- SOURCE MATERIAL
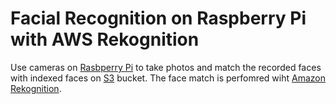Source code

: # Facial Recognition on Raspberry Pi with AWS Rekognition 

Use cameras on [Rasbperry Pi](https://www.raspberrypi.org/) to take photos and match the recorded faces with indexed faces on [S3](https://aws.amazon.com/s3/) bucket. The face match is perfomred wiht [Amazon Rekognition](https://aws.amazon.com/rekognition/).
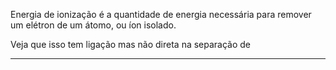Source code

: Energia de ionização é a quantidade de energia necessária para remover um elétron de um átomo, ou íon isolado.

Veja que isso tem ligação mas não direta na separação de 

---
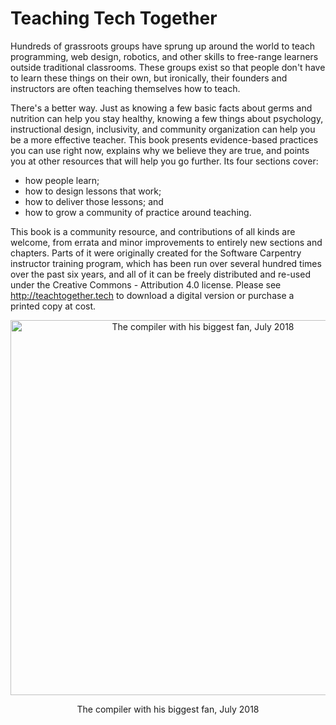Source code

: # Teaching Tech Together

Hundreds of grassroots groups have sprung up around the world to teach
programming, web design, robotics, and other skills to free-range
learners outside traditional classrooms. These groups exist so that
people don't have to learn these things on their own, but ironically,
their founders and instructors are often teaching themselves how to
teach.

There's a better way. Just as knowing a few basic facts about germs
and nutrition can help you stay healthy, knowing a few things about
psychology, instructional design, inclusivity, and community
organization can help you be a more effective teacher. This book
presents evidence-based practices you can use right now, explains why
we believe they are true, and points you at other resources that will
help you go further. Its four sections cover:

- how people learn;
- how to design lessons that work;
- how to deliver those lessons; and
- how to grow a community of practice around teaching.

This book is a community resource, and contributions of all kinds are
welcome, from errata and minor improvements to entirely new sections
and chapters.  Parts of it were originally created for the Software
Carpentry instructor training program, which has been run over several
hundred times over the past six years, and all of it can be freely
distributed and re-used under the Creative Commons - Attribution 4.0
license. Please see <http://teachtogether.tech> to download a digital
version or purchase a printed copy at cost.

<div align="center">
  <img src="etc/author-fan-2018-07.jpg" alt="The compiler with his biggest fan, July 2018" width="600px" />
  <p>The compiler with his biggest fan, July 2018</p>
</div>
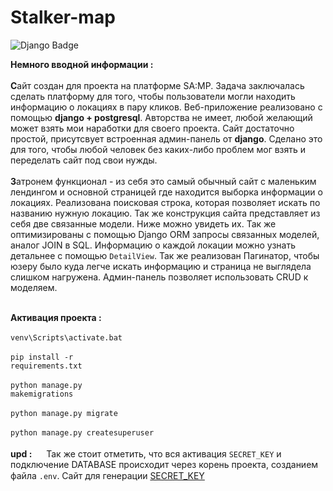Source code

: <h1>Stalker-map</h1>
<img src="https://img.shields.io/badge/django 3.2-black?style=for-the-badge&logo=django&logoColor=white" alt="Django Badge"/> 

<b>Немного вводной информации :</b>
<br>
<br>
<b>С</b>айт создан для проекта на платформе SA:MP. Задача заключалась сделать платформу для того, чтобы пользователи могли находить информацию о локациях в пару кликов. Веб-приложение реализовано с помощью <b>django + postgresql</b>. Авторства не имеет, любой желающий может взять мои наработки для своего проекта. Сайт достаточно простой, присутсвует встроенная админ-панель от <b>django</b>. Сделано это для того, чтобы любой человек без каких-либо проблем мог взять и переделать сайт под свои нужды.
<br>
<br>
<b>З</b>атронем функционал - из себя это самый обычный сайт с маленьким лендингом и основной страницей где находится выборка информации о локациях. Реализована поисковая строка, которая позволяет искать по названию нужную локацию. Так же конструкция сайта представляет из себя две связанные модели. Ниже можно увидеть их. Так же оптимизированы с помощью Django ORM запросы связанных моделей, аналог JOIN в SQL. Информацию о каждой локации можно узнать детальнее с помощью <code>DetailView</code>. Так же реализован Пагинатор, чтобы юзеру было куда легче искать информацию и страница не выглядела слишком нагружена. Админ-панель позволяет использовать CRUD к моделяем.
<br>
<br>


<b>Активация проекта :</b>
<br>
<br>
<code>venv\Scripts\activate.bat</code>
<br>
<br>
<code>pip install -r requirements.txt</code>
<br>
<br>
<code>python manage.py makemigrations</code>
<br>
<br>
<code>python manage.py migrate</code>
<br>
<br>
<code>python manage.py createsuperuser</code>
<br>
<br>
<b>upd :</b>
<img src="https://cdn-icons-png.flaticon.com/512/25/25333.png" width="15px"> Так же стоит отметить, что вся активация <code>SECRET_KEY</code> и подключение DATABASE происходит через корень проекта, созданием файла <code>.env</code>. Сайт для генерации <a href="https://djecrety.ir/">SECRET_KEY</a> <img src="https://cdn-icons-png.flaticon.com/512/25/25333.png" width="15px">


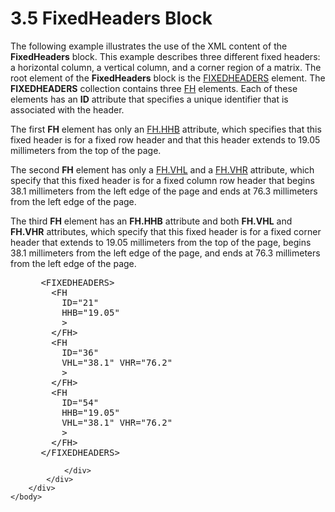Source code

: <html dir="LTR" xmlns:mshelp="http://msdn.microsoft.com/mshelp" xmlns:ddue="http://ddue.schemas.microsoft.com/authoring/2003/5" xmlns:xlink="http://www.w3.org/1999/xlink" xmlns:tool="http://www.microsoft.com/tooltip">
    <head>
        <meta http-equiv="Content-Type" content="text/html; CHARSET=utf-8"></meta>
        <meta name="save" content="history"></meta>
        <title>3.5 FixedHeaders Block</title>
        <xml>
            <mshelp:toctitle title="3.5 FixedHeaders Block"></mshelp:toctitle>
            <mshelp:rltitle title="[MS-RGDI]: FixedHeaders Block"></mshelp:rltitle>
            <mshelp:keyword index="A" term="912c2ea5-6524-4012-b8bb-580996d9279a"></mshelp:keyword>
            <mshelp:attr name="DCSext.ContentType" value="open specification"></mshelp:attr>
            <mshelp:attr name="AssetID" value="912c2ea5-6524-4012-b8bb-580996d9279a"></mshelp:attr>
            <mshelp:attr name="TopicType" value="kbRef"></mshelp:attr>
            <mshelp:attr name="DCSext.Title" value="[MS-RGDI]: FixedHeaders Block" />
        </xml>
    </head>
    <body>
        <div id="header">
            <h1 class="heading">3.5 FixedHeaders Block</h1>
        </div>
        <div id="mainSection">
            <div id="mainBody">
                <div id="allHistory" class="saveHistory"></div>
                <div id="sectionSection0" class="section" name="collapseableSection">
                    

<p>The following example illustrates the use of the XML content
of the <b>FixedHeaders</b> block. This example describes three different fixed
headers: a horizontal column, a vertical column, and a corner region of a
matrix. The root element of the <b>FixedHeaders</b> block is the <a href="3fdea615-ea3f-469b-a2b8-c1cb26b3f6b1.md">FIXEDHEADERS</a> element. The <b>FIXEDHEADERS</b>
collection contains three <a href="f90c5ba0-774f-4e7b-bdf1-8cba9df68169.md">FH</a>
elements. Each of these elements has an <b>ID</b> attribute that specifies a
unique identifier that is associated with the header.</p>

<p>The first <b>FH</b> element has only an <a href="ded6ecf4-c2c4-4045-81e6-f332253b8572.md">FH.HHB</a> attribute, which
specifies that this fixed header is for a fixed row header and that this header
extends to 19.05 millimeters from the top of the page.</p>

<p>The second <b>FH</b> element has only a <a href="0b694c86-a5c7-4eac-8df9-9c428133afed.md">FH.VHL</a> and a <a href="33a888b7-96d3-48fa-9c59-a671e272598a.md">FH.VHR</a> attribute, which
specify that this fixed header is for a fixed column row header that begins
38.1 millimeters from the left edge of the page and ends at
76.3 millimeters from the left edge of the page.</p>

<p>The third <b>FH</b> element has an <b>FH.HHB</b> attribute
and both <b>FH.VHL</b> and <b>FH.VHR</b> attributes, which specify that this
fixed header is for a fixed corner header that extends to
19.05 millimeters from the top of the page, begins 38.1 millimeters
from the left edge of the page, and ends at 76.3 millimeters from the left
edge of the page.</p>

<dl>
<dd>
<div><pre> &lt;FIXEDHEADERS&gt;
   &lt;FH
     ID=&quot;21&quot;
     HHB=&quot;19.05&quot;
     &gt;
   &lt;/FH&gt;
   &lt;FH
     ID=&quot;36&quot;
     VHL=&quot;38.1&quot; VHR=&quot;76.2&quot;
     &gt;
   &lt;/FH&gt;
   &lt;FH
     ID=&quot;54&quot;
     HHB=&quot;19.05&quot;
     VHL=&quot;38.1&quot; VHR=&quot;76.2&quot;
     &gt;
   &lt;/FH&gt;
 &lt;/FIXEDHEADERS&gt;
</pre></div>
</dd></dl>


                </div>
            </div>
        </div>
    </body>
</html>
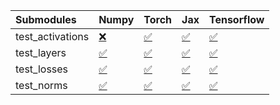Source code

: | Submodules       | Numpy                                                                                                                           | Torch                                                                                                                           | Jax                                                                                                                             | Tensorflow                                                                                                                      |
|:-----------------|:--------------------------------------------------------------------------------------------------------------------------------|:--------------------------------------------------------------------------------------------------------------------------------|:--------------------------------------------------------------------------------------------------------------------------------|:--------------------------------------------------------------------------------------------------------------------------------|
| test_activations | <a href="https://github.com/unifyai/ivy/runs/8105598650?check_suite_focus=true" rel="noopener noreferrer" target="_blank">❌</a> | <a href="https://github.com/unifyai/ivy/runs/8105598820?check_suite_focus=true" rel="noopener noreferrer" target="_blank">✅</a> | <a href="https://github.com/unifyai/ivy/runs/8105599013?check_suite_focus=true" rel="noopener noreferrer" target="_blank">✅</a> | <a href="https://github.com/unifyai/ivy/runs/8105599221?check_suite_focus=true" rel="noopener noreferrer" target="_blank">✅</a> |
| test_layers      | <a href="https://github.com/unifyai/ivy/runs/8105598687?check_suite_focus=true" rel="noopener noreferrer" target="_blank">✅</a> | <a href="https://github.com/unifyai/ivy/runs/8105598869?check_suite_focus=true" rel="noopener noreferrer" target="_blank">✅</a> | <a href="https://github.com/unifyai/ivy/runs/8105599060?check_suite_focus=true" rel="noopener noreferrer" target="_blank">✅</a> | <a href="https://github.com/unifyai/ivy/runs/8105599291?check_suite_focus=true" rel="noopener noreferrer" target="_blank">✅</a> |
| test_losses      | <a href="https://github.com/unifyai/ivy/runs/8105598729?check_suite_focus=true" rel="noopener noreferrer" target="_blank">✅</a> | <a href="https://github.com/unifyai/ivy/runs/8105598922?check_suite_focus=true" rel="noopener noreferrer" target="_blank">✅</a> | <a href="https://github.com/unifyai/ivy/runs/8105599116?check_suite_focus=true" rel="noopener noreferrer" target="_blank">✅</a> | <a href="https://github.com/unifyai/ivy/runs/8105599360?check_suite_focus=true" rel="noopener noreferrer" target="_blank">✅</a> |
| test_norms       | <a href="https://github.com/unifyai/ivy/runs/8105598783?check_suite_focus=true" rel="noopener noreferrer" target="_blank">✅</a> | <a href="https://github.com/unifyai/ivy/runs/8105598969?check_suite_focus=true" rel="noopener noreferrer" target="_blank">✅</a> | <a href="https://github.com/unifyai/ivy/runs/8105599160?check_suite_focus=true" rel="noopener noreferrer" target="_blank">✅</a> | <a href="https://github.com/unifyai/ivy/runs/8105599461?check_suite_focus=true" rel="noopener noreferrer" target="_blank">✅</a> |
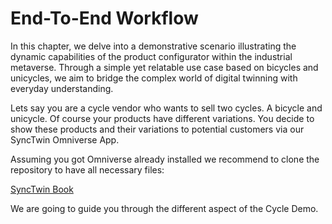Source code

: # End-To-End Workflow

In this chapter, we delve into a demonstrative scenario illustrating the dynamic capabilities of the product configurator within the industrial metaverse. Through a simple yet relatable use case based on bicycles and unicycles, we aim to bridge the complex world of digital twinning with everyday understanding.

Lets say you are a cycle vendor who wants to sell two cycles. A bicycle and unicycle. Of course your products have different variations. You decide to show these products and their variations to potential customers via our SyncTwin Omniverse App.

Assuming you got Omniverse already installed we recommend to clone the repository to have all necessary files:

[SyncTwin Book](https://github.com/perfectproducts/usd_templates)

We are going to guide you through the different aspect of the Cycle Demo.



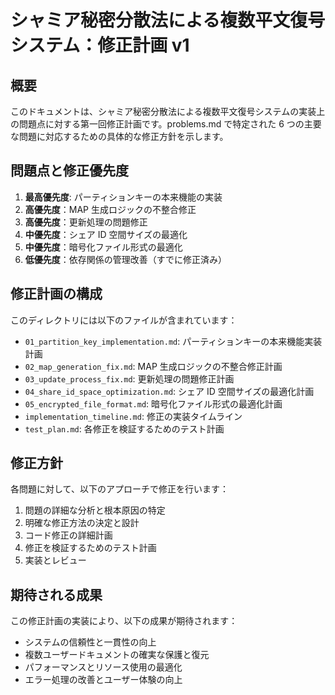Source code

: # シャミア秘密分散法による複数平文復号システム：修正計画 v1

## 概要

このドキュメントは、シャミア秘密分散法による複数平文復号システムの実装上の問題点に対する第一回修正計画です。problems.md で特定された 6 つの主要な問題に対応するための具体的な修正方針を示します。

## 問題点と修正優先度

1. **最高優先度**: パーティションキーの本来機能の実装
2. **高優先度**：MAP 生成ロジックの不整合修正
3. **高優先度**：更新処理の問題修正
4. **中優先度**：シェア ID 空間サイズの最適化
5. **中優先度**：暗号化ファイル形式の最適化
6. **低優先度**：依存関係の管理改善（すでに修正済み）

## 修正計画の構成

このディレクトリには以下のファイルが含まれています：

- `01_partition_key_implementation.md`: パーティションキーの本来機能実装計画
- `02_map_generation_fix.md`: MAP 生成ロジックの不整合修正計画
- `03_update_process_fix.md`: 更新処理の問題修正計画
- `04_share_id_space_optimization.md`: シェア ID 空間サイズの最適化計画
- `05_encrypted_file_format.md`: 暗号化ファイル形式の最適化計画
- `implementation_timeline.md`: 修正の実装タイムライン
- `test_plan.md`: 各修正を検証するためのテスト計画

## 修正方針

各問題に対して、以下のアプローチで修正を行います：

1. 問題の詳細な分析と根本原因の特定
2. 明確な修正方法の決定と設計
3. コード修正の詳細計画
4. 修正を検証するためのテスト計画
5. 実装とレビュー

## 期待される成果

この修正計画の実装により、以下の成果が期待されます：

- システムの信頼性と一貫性の向上
- 複数ユーザードキュメントの確実な保護と復元
- パフォーマンスとリソース使用の最適化
- エラー処理の改善とユーザー体験の向上
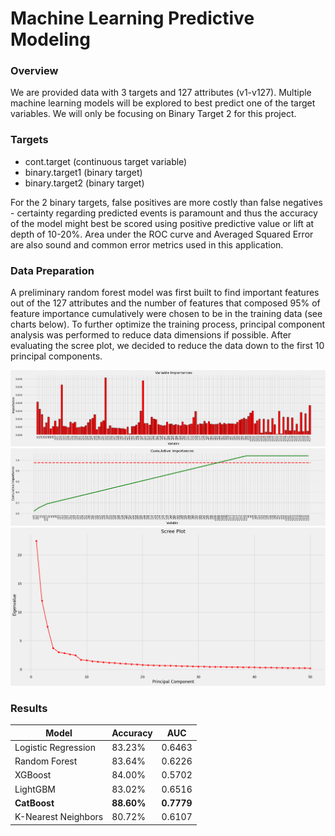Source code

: # Machine Learning Predictive Modeling

### Overview
We are provided data with 3 targets and 127 attributes (v1-v127). Multiple machine learning models will be explored to best predict one of the target variables. We will only be focusing on Binary Target 2 for this project.

### Targets
- cont.target (continuous target variable)
- binary.target1 (binary target)
- binary.target2 (binary target)

For the 2 binary targets, false positives are more costly than false negatives - certainty regarding predicted events is paramount and thus the accuracy of the model might best be scored using positive predictive value or lift at depth of 10-20%. Area under the ROC curve and Averaged Squared Error are also sound and common error metrics used in this application.

### Data Preparation
A preliminary random forest model was first built to find important features out of the 127 attributes and the number of features that composed 95% of feature importance cumulatively were chosen to be in the training data (see charts below). To further optimize the training process, principal component analysis was performed to reduce data dimensions if possible. After evaluating the scree plot, we decided to reduce the data down to the first 10 principal components.

<img src="images/var_importance.png" width=1000>
<img src="images/cum_var_imp.png" width=1000>
<img src="images/PCA.png" width=600>

  

### Results

|          Model        |    Accuracy   |    AUC    |
| --------------------- | ------------- | --------- |
|  Logistic Regression  |     83.23%    |   0.6463  |
|      Random Forest    |     83.64%    |   0.6226  |
|        XGBoost        |     84.00%    |   0.5702  |
|        LightGBM       |     83.02%    |   0.6516  |
|        **CatBoost**       |     **88.60%**    |   **0.7779**  |
|  K-Nearest Neighbors  |     80.72%    |   0.6107  |
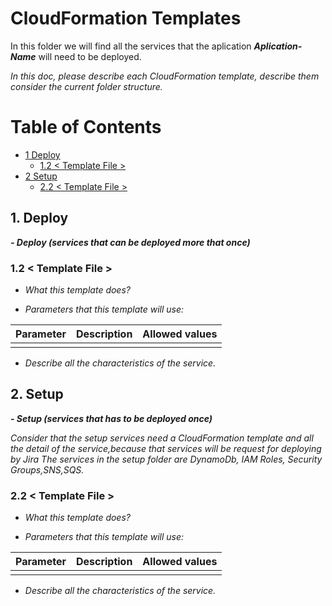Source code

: # CloudFormation Templates
In this folder we will find all the services that the aplication ***Aplication-Name*** will need to be deployed.

*In this doc, please describe each CloudFormation template, describe them consider the current folder structure.*

# Table of Contents

* [1 Deploy](#1-Deploy)
  * [1.2 < Template File >](#12--template-file-)
* [2 Setup](#2-Setup)
  * [2.2 < Template File >](#22--template-file-)

## 1. Deploy

***- Deploy (services that can be deployed more that once)***

### 1.2 < Template File >
+ *What this template does?*

+ *Parameters that this template will use:*

|Parameter|Description|Allowed values|
|---------|-----------|--------------|
||||

+ *Describe all the characteristics of the service.*

## 2. Setup

***- Setup (services that has to be deployed once)***

*Consider that the setup services need a CloudFormation template and all the detail of the service,because that services will be request for deploying by Jira*
*The services in the setup folder are DynamoDb, IAM Roles, Security Groups,SNS,SQS.*

### 2.2 < Template File >

+ *What this template does?*

+ *Parameters that this template will use:*

|Parameter|Description|Allowed values|
|---------|-----------|--------------|
||||

+ *Describe all the characteristics of the service.*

- EXERCISE DETAILS
Scan the material for lines with the word "left", and copy each line you find.

- ANSWER AREA
38.1 millimeters from the left edge of the page and ends at
76.3 millimeters from the left edge of the page.</p>
from the left edge of the page, and ends at 76.3 millimeters from the left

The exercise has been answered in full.